[Bioperl-l] biosql primary key generation
Hilmar Lapp
hlapp@gnf.org
Sat, 10 Aug 2002 20:23:43 -0700
I've talked about this to several people at ISMB and BOSC, including
ThomasD and ChrisM, and at least no-one told me to stop. So, I'm
repeating my proposal here to a wider audience, to give everyone a
chance to shout.
First off, I'll give a backgrounder on the problem that bothers me.
If you know what I'm talking about, skip the next paragraph.
The problem with the topic is that the MySQL idiosyncratic way of
generating PKs behind the scenes via AUTO_INCREMENT fields is
completely incompatible with any other reasonable RDBMS, including
Postgres and Oracle. The problem arises if you want control over the
new PK assigned in INSERTs in order to return them to an
application. The 'normal' way to achieve this is that the RDBMS
provides you with so-called sequences, from which you obtain a new,
guaranteed unique PK and then supply this PK to the INSERT statement
instead of leaving the field empty.

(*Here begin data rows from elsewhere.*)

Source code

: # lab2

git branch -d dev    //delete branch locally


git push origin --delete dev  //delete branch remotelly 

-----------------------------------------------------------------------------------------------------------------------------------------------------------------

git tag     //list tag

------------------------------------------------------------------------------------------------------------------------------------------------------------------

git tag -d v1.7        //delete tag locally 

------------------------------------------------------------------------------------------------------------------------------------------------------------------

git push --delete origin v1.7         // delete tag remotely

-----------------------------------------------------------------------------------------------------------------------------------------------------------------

Since MySQL does not have
sequences, you need to resort to calling a certain function _after_
executing the INSERT statement, which is not only very different but
also makes for a different calling flow. Hence, porting to Oracle,
which is what I'm trying to do, is a major headache or a ticket to a
great deal of mess and code duplication.
Now my proposal: assume for the calling flow generally that the
actual RDBMS does have sequences, and hence before inserting a
record with a PK obtain a new value and supply it to the insert
statement. For RDBMSs like MySQL that do not have sequences, fake a
sequence.
Technically, given record- or table-level locks, a sequence can be
faked reasonably easy using a dedicated table. In fact, it turns out
that there is already a package DBIx::MySQLSequence on CPAN, which
does exactly that and wraps it in a nice API.
The only problem with faking sequences is if inserts are made not
only through bioperl-db, but also e.g. biojava (or any other bio*
package other than bioperl) into a MySQL-based database. I.e., other
packages have to re-implement the base functionality of
DBIx::MySQLSequence (which should be fairly easy though) to the
extent of averting PK clashes
Other than inserts, other projects would be unaffected.
Comments appreciated.
For me this is the sanest approach to cross-RDBMS code at this time,
and hence I've already gone ahead and started implementing it. I've
done a driver-specific API interface, the MySQL implementation, and
dynamic loading of the respective driver. Next thing is I'll rewrite
all inserts to follow the scheme I'm proposing.
If people vote against this I'll branch off and commit the changes
to the branch.
-hilmar
--
-------------------------------------------------------------
Hilmar Lapp email: lapp at gnf.org
GNF, San Diego, Ca. 92121 phone: +1-858-812-1757
-------------------------------------------------------------